Extracted information
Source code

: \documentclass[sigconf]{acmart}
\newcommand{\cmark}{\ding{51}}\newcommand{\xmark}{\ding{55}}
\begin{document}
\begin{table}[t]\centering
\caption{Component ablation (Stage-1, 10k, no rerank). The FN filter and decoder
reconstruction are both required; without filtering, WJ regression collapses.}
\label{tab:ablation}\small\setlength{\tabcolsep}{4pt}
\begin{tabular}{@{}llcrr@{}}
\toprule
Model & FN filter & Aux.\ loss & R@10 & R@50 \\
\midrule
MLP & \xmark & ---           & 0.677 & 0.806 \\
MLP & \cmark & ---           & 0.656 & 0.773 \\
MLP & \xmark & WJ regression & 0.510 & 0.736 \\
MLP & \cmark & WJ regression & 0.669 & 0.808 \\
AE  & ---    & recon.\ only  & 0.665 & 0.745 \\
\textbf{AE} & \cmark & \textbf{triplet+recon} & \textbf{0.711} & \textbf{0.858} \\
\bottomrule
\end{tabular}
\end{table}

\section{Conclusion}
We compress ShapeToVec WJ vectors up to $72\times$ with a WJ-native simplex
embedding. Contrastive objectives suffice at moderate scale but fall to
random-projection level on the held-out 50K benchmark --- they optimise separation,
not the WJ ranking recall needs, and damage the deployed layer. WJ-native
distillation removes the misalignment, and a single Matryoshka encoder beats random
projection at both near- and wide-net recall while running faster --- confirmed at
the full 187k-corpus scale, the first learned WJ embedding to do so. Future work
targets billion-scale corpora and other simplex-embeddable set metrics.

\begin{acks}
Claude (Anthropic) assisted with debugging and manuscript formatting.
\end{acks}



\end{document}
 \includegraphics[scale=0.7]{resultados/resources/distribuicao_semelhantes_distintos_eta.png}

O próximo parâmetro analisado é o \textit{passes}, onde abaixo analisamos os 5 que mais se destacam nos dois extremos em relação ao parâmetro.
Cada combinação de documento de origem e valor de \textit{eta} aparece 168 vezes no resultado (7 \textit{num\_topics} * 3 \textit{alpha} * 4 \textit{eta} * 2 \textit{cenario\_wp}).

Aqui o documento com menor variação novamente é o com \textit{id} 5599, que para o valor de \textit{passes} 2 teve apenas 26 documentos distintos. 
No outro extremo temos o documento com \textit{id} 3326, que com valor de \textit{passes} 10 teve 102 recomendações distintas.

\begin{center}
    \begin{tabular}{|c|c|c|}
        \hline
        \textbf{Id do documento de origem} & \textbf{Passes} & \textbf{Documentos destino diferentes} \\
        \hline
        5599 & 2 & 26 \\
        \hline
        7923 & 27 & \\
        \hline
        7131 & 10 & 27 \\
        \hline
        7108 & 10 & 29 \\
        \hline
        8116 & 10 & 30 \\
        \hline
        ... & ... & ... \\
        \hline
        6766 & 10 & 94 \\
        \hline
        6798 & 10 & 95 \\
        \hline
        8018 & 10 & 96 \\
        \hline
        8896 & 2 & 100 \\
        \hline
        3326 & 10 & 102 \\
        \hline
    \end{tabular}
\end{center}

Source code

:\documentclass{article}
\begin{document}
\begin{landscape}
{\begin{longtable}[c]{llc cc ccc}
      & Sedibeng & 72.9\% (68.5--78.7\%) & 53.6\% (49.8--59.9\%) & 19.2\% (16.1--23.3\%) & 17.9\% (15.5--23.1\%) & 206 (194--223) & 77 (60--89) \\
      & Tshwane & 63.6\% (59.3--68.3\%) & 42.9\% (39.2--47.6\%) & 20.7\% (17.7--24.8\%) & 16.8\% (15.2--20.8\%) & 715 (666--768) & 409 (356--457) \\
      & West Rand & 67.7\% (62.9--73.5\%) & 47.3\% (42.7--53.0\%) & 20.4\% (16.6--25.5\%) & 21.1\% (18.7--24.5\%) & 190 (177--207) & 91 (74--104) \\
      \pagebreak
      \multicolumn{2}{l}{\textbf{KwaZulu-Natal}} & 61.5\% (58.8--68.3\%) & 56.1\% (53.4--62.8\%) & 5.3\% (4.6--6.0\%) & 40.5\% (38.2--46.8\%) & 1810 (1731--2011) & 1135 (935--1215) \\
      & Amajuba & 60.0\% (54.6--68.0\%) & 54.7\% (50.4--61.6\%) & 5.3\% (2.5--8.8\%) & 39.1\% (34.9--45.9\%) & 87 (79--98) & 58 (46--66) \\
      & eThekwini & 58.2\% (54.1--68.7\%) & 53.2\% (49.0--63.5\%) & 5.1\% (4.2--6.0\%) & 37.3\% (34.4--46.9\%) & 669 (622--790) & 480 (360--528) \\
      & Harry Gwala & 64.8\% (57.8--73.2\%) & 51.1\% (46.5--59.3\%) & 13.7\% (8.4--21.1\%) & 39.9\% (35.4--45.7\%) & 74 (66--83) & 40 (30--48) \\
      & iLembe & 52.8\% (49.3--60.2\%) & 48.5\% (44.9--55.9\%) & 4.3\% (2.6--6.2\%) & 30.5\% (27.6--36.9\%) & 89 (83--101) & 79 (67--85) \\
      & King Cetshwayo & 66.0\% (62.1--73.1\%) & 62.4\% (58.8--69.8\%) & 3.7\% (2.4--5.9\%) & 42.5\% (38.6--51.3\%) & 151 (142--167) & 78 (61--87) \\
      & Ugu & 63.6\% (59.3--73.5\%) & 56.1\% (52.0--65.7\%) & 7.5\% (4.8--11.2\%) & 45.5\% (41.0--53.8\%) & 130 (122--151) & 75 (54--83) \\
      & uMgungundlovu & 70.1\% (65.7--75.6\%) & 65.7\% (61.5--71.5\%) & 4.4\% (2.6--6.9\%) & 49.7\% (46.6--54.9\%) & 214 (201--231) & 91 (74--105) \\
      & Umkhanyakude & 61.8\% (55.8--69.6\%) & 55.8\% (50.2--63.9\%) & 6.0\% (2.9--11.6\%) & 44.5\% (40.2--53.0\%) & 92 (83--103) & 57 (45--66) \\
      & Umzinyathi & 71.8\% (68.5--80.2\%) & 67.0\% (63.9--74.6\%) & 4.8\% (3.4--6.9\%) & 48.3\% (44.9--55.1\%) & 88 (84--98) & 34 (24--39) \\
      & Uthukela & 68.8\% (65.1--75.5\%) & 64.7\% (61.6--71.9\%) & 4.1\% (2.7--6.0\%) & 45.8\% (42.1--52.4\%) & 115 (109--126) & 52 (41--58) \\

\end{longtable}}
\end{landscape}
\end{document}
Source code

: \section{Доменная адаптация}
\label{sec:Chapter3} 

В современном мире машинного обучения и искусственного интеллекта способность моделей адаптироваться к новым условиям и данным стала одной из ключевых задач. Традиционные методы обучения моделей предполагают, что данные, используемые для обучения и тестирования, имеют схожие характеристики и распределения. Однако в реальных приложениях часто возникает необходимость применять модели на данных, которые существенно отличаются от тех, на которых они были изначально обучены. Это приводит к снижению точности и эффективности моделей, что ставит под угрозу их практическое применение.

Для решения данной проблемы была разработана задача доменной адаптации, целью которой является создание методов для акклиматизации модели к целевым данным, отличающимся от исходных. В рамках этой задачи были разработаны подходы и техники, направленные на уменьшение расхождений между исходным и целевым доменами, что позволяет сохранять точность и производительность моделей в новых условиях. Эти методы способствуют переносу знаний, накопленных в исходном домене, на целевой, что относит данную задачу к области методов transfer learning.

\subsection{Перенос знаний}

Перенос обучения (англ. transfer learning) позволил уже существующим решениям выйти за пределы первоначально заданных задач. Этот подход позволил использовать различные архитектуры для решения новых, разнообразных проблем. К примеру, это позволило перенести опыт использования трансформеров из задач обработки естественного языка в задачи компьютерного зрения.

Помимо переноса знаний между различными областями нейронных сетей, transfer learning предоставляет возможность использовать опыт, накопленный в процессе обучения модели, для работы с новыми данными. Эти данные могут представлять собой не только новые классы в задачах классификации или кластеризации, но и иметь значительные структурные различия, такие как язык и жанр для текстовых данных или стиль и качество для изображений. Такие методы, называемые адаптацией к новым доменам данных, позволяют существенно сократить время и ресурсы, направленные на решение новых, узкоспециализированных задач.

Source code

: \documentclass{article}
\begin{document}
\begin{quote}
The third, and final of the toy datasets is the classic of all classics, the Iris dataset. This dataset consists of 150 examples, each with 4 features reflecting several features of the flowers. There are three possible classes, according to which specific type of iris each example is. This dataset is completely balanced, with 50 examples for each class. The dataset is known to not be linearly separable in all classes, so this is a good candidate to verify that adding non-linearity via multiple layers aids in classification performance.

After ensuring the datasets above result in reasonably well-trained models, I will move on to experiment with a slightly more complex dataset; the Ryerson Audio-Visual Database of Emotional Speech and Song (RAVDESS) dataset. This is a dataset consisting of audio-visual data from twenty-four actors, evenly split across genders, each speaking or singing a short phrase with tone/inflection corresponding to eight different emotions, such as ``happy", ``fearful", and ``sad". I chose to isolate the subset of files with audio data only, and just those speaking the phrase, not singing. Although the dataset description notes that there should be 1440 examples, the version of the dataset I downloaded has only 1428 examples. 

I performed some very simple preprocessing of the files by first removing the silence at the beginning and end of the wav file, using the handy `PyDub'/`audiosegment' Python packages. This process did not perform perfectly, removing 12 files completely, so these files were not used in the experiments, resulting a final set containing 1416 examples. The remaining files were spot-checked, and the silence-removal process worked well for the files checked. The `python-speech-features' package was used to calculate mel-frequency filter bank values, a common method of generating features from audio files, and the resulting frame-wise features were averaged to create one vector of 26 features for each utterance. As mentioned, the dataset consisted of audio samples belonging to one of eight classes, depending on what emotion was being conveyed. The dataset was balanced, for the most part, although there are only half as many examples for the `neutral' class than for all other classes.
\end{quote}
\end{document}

Problem requirements
The lines to copy are those in the records above containing the word "ablation".

Response
\caption{Component ablation (Stage-1, 10k, no rerank). The FN filter and decoder
\label{tab:ablation}\small\setlength{\tabcolsep}{4pt}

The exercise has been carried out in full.